[Records for the task Boundary: Start]
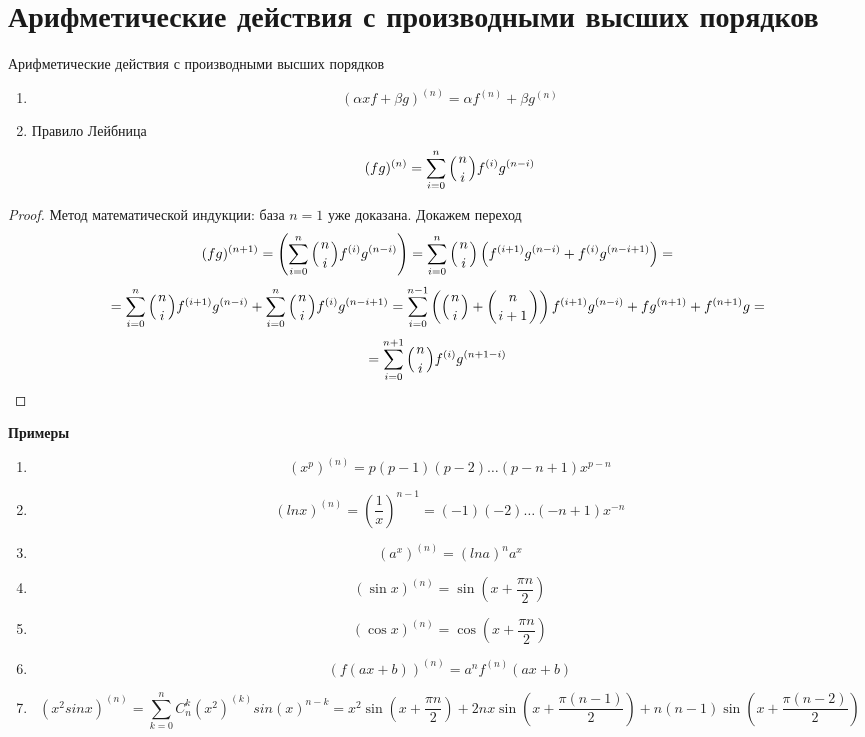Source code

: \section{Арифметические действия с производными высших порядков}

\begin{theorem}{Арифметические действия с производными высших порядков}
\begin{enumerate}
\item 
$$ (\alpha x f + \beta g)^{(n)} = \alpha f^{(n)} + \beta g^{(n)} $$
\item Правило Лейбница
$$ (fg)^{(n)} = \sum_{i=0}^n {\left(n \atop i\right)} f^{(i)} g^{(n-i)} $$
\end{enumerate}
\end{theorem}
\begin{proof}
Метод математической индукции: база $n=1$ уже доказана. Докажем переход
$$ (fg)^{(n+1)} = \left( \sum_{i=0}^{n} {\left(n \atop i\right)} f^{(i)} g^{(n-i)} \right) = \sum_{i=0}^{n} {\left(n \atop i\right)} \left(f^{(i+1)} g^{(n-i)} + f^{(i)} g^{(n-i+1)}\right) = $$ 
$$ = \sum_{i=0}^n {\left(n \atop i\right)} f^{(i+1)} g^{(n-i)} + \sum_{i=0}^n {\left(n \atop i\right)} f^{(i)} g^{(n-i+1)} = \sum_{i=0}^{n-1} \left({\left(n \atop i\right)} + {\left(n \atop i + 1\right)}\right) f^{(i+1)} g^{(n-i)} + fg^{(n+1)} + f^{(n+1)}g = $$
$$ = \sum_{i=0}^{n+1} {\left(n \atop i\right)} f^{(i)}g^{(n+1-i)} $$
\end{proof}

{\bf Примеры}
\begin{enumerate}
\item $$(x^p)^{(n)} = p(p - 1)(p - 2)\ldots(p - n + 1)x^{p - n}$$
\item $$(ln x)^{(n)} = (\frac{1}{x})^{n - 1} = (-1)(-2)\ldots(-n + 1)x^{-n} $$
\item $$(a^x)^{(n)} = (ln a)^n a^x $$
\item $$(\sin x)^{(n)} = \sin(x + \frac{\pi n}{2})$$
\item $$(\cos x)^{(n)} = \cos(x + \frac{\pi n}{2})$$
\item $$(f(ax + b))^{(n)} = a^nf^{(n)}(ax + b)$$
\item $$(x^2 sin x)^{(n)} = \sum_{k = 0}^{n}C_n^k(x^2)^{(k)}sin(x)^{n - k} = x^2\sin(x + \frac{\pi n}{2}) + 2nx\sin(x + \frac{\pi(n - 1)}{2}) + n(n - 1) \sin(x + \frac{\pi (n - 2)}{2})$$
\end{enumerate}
[Records for the task Boundary: End]
[Records for the task Boundary: Start]
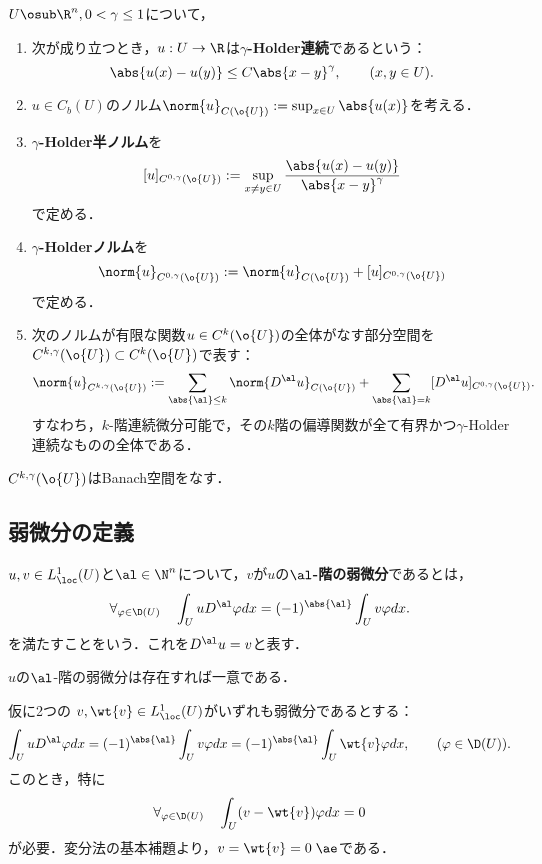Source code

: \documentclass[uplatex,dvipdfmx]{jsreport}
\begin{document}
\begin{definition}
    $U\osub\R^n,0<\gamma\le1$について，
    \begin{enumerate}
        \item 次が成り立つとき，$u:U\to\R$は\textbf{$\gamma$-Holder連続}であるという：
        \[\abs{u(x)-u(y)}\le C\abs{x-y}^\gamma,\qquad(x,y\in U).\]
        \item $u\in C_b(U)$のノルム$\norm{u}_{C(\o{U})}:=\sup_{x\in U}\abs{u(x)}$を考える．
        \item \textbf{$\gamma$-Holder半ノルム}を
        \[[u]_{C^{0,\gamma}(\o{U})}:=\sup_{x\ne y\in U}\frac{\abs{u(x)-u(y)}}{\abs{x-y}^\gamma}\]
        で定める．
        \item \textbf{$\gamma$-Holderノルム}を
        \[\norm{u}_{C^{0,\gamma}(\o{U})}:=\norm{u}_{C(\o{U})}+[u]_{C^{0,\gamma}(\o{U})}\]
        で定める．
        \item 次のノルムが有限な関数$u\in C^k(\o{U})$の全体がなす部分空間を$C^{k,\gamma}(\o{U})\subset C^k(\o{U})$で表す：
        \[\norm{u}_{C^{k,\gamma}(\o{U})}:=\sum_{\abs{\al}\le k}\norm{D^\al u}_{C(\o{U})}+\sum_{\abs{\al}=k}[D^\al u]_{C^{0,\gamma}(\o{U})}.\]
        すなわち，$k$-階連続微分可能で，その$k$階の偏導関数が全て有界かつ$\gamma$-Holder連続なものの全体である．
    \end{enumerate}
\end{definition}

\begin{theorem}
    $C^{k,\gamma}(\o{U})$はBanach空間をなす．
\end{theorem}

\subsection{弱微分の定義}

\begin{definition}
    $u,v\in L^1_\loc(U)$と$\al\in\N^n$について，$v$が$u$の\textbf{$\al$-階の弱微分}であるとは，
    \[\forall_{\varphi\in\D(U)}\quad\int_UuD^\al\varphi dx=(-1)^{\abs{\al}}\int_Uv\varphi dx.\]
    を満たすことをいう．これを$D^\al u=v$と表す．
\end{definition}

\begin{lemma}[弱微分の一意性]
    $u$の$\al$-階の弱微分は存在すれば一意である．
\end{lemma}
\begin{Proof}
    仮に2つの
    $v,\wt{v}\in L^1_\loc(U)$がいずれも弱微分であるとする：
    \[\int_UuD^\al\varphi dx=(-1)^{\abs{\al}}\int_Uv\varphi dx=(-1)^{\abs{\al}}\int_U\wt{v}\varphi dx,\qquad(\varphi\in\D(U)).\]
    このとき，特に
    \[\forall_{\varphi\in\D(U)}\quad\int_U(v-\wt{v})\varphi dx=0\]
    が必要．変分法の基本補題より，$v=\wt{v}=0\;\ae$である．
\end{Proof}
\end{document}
[Records for the task Boundary: End]
[Records for the task Boundary: Start]
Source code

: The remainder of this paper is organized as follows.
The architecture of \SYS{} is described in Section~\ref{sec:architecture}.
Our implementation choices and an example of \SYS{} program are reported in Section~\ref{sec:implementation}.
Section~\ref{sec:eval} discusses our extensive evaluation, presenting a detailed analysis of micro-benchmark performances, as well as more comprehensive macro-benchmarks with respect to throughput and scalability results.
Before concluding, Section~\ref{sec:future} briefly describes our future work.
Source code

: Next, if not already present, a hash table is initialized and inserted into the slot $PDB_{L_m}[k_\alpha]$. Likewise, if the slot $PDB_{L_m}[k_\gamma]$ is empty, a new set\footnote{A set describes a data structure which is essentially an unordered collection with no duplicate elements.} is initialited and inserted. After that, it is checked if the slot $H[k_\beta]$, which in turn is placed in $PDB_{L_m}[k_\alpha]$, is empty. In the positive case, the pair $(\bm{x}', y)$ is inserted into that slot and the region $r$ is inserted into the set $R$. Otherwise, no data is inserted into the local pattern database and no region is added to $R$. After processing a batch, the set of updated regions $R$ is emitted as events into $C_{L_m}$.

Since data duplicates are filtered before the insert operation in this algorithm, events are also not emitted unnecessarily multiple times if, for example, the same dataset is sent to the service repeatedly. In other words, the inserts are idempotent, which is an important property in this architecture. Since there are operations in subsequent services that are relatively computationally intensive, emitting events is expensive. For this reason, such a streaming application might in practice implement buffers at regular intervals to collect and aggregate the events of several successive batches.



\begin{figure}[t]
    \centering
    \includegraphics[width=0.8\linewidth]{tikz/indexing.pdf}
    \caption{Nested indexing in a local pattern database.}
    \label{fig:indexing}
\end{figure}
[Records for the task Boundary: End]
▸ To do
Extract all lines from the material above that include the word "alpha".

▸ Result of the task
$$ (\alpha x f + \beta g)^{(n)} = \alpha f^{(n)} + \beta g^{(n)} $$
: Next, if not already present, a hash table is initialized and inserted into the slot $PDB_{L_m}[k_\alpha]$. Likewise, if the slot $PDB_{L_m}[k_\gamma]$ is empty, a new set\footnote{A set describes a data structure which is essentially an unordered collection with no duplicate elements.} is initialited and inserted. After that, it is checked if the slot $H[k_\beta]$, which in turn is placed in $PDB_{L_m}[k_\alpha]$, is empty. In the positive case, the pair $(\bm{x}', y)$ is inserted into that slot and the region $r$ is inserted into the set $R$. Otherwise, no data is inserted into the local pattern database and no region is added to $R$. After processing a batch, the set of updated regions $R$ is emitted as events into $C_{L_m}$.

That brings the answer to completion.